11. Bölüm ~ Kutlama

833 37 8
                                    

Multimedia - Masal :)

Zeynep deli gibi bağırıp çağırıyordu. Neden bağırdığını anlamıştım. Sonunda kazanabilmiştim. Babamın hayalini , annemin hayalini ve tabiki benim hayalimi sonunda başarabilmiştim. Dedemin bu hayattan gitmeden önceki son isteğini yerine getirebilmiştim.

Gözümden bir damla yaş süzülürken mutluluktan ağlıyordum.

" Ya Masal! " diyip bana sımsıkı sarılan arkadaşıma bende sımsıkı sarıldım. Demek isterdim. Bu kolla ona nasıl sarılayım ki.

" Sonunda başardın kızım. Artık hep beraberiz. "

Ben mutluluktan ağlarken kulağımın dibinde bağırıp duruyordu. Benden bile çok sevinmişti.

Yumruğumu havaya kaldırıp gösterdiğimde hiç vakit kaybetmeden o da yumruğunu kaldırıp sarışınların gücü adına diye bağırınca kahkahalara boğulduk.

" Hadi bakalım. İlk önce güzel bir kahvaltı yapıyoruz. Bu güzel habere de bir kutlama gerekir dimi. Dışarı çıkalım diyeceğim de kolun bu durumdayken... "

sözünü hemen kestim. " Canım acımıyor Zeynep. Ne olacak sargıya gerek yok hem. "

Diyip yavru köpek bakışları yolladım. Bu halime gülüp bana yastık fırlattı. Ahh savaş ilan ediyorsun ama bak kızım.

" Tamam ama sakin biryerlere gideriz. Okeeyy? "

Kafamı sallayıp okey işareti yaparken yavaşça yataktan kalktım. Aynada ki yansımama bakarken ne kadar mutlu ve huzurlu olduğumu birkez daha kendime hatırlattım. Bugün benim günümdü. Uzun zamandır Zeynep'le dışarı çıkmıyordum. Eskiden ne güzel kız kıza dışarı çıkardık. Hep gittiğimiz bir kulüp vardı. Bar tarzındaydı ama öyle pis bir yer değildi. Ortamı falan çok iyiydi.

Kahvaltı hazırlamak için mutfağa doğru ilerledik. Saate baktığımda nerdeyse öğlen olduğunu görünce içimden oha dedim. Yani bizde baya uyumuşuz.

Zeynep tezgahta bir şeylerle uğraşırken bende dolaptan kahvaltılıkları tek tek masaya taşıyordum. Aslında kolum acımıyordu sadece hafif ezildiği için dikkat etmem gerekiyordu. Sanırım ağrı kesiciler işe yaramıştı.

Kapı çaldığında ben bakarım diyip kapıya doğru yürüdüm. Kimdi şimdi bu saatte. Tekrar çalınca adımlarımı hızlandırıp kapıyı açtım. Barış'ı karşımda görünce bir an afallasamda Barış'ın sesiyle kendime geldim.

" Selam " diyip elini kaldırdı. " Selam " diyip karşılık verdim.
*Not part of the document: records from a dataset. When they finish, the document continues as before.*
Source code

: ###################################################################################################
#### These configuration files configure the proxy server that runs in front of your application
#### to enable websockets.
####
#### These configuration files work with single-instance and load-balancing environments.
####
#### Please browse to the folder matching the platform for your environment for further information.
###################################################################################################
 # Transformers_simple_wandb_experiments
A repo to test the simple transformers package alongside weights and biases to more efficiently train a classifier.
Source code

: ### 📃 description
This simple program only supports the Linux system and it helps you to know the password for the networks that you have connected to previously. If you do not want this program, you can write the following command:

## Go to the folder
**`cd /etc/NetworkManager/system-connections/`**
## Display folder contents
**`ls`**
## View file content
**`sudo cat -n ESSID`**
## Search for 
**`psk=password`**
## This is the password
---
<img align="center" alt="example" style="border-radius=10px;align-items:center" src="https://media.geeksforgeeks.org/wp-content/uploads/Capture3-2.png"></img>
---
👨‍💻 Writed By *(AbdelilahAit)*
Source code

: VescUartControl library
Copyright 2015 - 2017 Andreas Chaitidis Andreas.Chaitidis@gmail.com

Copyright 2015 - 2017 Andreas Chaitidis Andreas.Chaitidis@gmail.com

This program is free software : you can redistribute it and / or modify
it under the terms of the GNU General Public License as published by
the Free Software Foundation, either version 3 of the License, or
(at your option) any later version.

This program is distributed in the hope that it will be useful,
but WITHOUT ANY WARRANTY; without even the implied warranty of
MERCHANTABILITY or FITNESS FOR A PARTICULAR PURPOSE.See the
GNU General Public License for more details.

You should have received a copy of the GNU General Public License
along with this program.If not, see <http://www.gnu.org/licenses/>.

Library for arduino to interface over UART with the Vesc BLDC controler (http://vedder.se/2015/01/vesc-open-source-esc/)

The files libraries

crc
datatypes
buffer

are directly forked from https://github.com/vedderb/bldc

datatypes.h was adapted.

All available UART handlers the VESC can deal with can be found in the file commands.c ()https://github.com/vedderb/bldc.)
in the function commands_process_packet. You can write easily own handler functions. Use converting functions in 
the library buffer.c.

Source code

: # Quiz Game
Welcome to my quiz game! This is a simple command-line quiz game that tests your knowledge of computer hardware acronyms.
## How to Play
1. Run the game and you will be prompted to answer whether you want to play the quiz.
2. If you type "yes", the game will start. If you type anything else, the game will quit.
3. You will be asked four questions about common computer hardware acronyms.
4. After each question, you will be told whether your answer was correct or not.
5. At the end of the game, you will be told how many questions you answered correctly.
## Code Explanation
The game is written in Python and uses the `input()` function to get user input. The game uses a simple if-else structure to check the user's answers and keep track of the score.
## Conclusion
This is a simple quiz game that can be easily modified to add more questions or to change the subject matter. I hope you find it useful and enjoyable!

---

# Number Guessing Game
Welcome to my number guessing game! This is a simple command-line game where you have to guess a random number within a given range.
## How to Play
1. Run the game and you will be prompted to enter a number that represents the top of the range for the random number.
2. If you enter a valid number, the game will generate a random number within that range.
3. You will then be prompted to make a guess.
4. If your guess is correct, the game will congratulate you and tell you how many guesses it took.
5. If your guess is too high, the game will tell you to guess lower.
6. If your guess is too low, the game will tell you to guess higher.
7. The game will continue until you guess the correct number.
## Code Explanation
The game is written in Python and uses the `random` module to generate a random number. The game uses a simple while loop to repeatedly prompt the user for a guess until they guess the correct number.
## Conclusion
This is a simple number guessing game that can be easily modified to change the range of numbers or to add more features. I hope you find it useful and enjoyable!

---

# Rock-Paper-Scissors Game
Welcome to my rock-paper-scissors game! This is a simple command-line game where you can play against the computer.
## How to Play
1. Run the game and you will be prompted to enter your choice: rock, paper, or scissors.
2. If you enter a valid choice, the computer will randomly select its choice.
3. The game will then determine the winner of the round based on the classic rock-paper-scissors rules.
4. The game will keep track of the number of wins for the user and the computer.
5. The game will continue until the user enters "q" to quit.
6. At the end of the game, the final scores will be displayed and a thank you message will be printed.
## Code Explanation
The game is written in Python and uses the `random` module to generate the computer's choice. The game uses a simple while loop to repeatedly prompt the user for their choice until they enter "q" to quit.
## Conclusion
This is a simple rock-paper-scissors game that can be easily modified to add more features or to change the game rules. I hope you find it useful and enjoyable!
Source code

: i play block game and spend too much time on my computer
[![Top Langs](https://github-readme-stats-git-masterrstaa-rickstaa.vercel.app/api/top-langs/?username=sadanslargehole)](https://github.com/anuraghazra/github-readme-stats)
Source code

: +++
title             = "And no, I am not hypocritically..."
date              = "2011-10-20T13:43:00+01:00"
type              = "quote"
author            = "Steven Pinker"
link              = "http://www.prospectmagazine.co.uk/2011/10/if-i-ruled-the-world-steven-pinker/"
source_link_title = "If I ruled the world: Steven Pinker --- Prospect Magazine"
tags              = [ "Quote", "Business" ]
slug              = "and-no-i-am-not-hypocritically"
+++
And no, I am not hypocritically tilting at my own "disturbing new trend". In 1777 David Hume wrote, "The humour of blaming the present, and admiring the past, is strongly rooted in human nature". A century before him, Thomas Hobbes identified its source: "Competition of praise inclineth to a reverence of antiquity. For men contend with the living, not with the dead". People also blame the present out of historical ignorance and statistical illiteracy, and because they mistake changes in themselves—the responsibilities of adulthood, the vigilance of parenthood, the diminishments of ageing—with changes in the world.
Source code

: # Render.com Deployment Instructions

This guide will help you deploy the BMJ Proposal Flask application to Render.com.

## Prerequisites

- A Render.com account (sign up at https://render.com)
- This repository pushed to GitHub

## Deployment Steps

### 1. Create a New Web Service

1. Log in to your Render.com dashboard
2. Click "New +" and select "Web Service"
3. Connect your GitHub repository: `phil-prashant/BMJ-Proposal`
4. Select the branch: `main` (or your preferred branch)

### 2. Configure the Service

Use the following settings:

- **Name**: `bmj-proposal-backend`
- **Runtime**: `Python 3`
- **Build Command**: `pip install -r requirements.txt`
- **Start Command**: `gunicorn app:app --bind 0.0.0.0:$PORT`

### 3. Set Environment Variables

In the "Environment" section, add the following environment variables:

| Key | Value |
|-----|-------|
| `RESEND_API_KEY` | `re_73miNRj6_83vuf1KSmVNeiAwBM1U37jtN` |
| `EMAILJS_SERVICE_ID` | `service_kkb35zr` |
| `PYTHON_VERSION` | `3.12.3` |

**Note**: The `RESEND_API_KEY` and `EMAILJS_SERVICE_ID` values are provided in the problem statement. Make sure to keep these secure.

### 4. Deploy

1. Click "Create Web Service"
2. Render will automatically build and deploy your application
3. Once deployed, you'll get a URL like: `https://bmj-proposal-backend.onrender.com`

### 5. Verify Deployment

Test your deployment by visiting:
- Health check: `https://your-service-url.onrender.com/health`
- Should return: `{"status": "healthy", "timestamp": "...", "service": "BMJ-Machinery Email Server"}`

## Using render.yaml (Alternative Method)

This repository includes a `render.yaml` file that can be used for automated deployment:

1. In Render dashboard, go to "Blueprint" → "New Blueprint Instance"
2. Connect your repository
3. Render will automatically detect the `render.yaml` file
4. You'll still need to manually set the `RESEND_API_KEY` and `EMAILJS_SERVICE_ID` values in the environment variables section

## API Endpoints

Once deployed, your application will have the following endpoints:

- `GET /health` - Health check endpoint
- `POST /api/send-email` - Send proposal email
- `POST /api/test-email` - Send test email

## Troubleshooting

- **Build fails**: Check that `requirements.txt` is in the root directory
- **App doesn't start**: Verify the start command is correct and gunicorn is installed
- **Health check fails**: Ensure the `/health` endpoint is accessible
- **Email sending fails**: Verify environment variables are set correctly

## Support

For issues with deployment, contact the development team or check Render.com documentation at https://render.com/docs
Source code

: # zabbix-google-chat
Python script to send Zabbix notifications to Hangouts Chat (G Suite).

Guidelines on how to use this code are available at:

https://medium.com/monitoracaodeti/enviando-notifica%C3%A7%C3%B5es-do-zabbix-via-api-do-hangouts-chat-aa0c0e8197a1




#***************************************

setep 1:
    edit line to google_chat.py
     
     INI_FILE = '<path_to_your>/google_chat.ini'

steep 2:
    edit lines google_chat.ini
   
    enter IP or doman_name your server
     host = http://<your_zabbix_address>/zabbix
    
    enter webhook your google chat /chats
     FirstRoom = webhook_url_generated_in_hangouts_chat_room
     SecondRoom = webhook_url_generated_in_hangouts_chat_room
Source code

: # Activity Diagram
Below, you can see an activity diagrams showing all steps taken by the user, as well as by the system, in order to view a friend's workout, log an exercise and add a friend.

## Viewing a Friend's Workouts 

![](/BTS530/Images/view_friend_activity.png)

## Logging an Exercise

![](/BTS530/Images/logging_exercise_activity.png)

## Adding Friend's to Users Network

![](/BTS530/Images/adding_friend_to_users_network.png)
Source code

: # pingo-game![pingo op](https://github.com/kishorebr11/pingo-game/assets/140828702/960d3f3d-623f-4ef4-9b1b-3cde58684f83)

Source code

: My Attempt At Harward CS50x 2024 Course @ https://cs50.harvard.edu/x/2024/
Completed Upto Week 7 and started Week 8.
Elini cebine atıp çıkardığı telefonu görünce benim olduğunu farkettim. Onda ne işi vardı benim telefonumun? Bende sabahtan beri birşeyin eksikliğini hissediyordum ama farkedememişim demek ki.

" Dün bayıldığında çalmıştı da bende kalmış getiriyim dedim. " diyip telefonu bana uzattı. Gülümseyerek telefonumu elinden aldım.

" Teşekkür ederim Barış. Yaptıkların için. " minnettarlığımı belli etmek istedim. Gerçekten iyi biriydi. Kim tanımadığı birine bu kadar yardım ederdi ki. Ahh tabiki ben. Kuzey'e aptal gibi yardım etmiştim. Sanırım o yardım edenlerden biri de bendim.

" Önemli değil. " dedi ve sanırım gitmek için hareketleniyordu.

" Kahvaltı yaptın mı? Sana kahvaltı ısmarlayabilirim. Söz hesabı sana ödetmem. " diyip şakalaşırken o da güldü.

" Yok ya ben rahatsızlık vermiyim şimdi. " diyince tam notunu verdim. Bu çocuk tam ideal bir enişteydi. Ne kadar da nazik diye düşünürken

" Saçmalama ne rahatsızlığı. Asıl ben sana verdiğim rahatsızlıktan dolayı teşekkür olarak kabul et. " diyip içeriyi işaret ettim. Onaylayıp içeri girdi.